Problem to solve:
List every line below containing "Developers".

Records for this task:
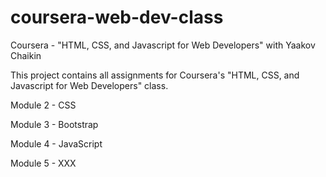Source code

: # coursera-web-dev-class
Coursera - "HTML, CSS, and Javascript for Web Developers" with Yaakov Chaikin

This project contains all assignments for Coursera's "HTML, CSS, and Javascript for Web Developers" class.

Module 2 - CSS

Module 3 - Bootstrap

Module 4 - JavaScript

Module 5 - XXX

Task response:
Coursera - "HTML, CSS, and Javascript for Web Developers" with Yaakov Chaikin
This project contains all assignments for Coursera's "HTML, CSS, and Javascript for Web Developers" class.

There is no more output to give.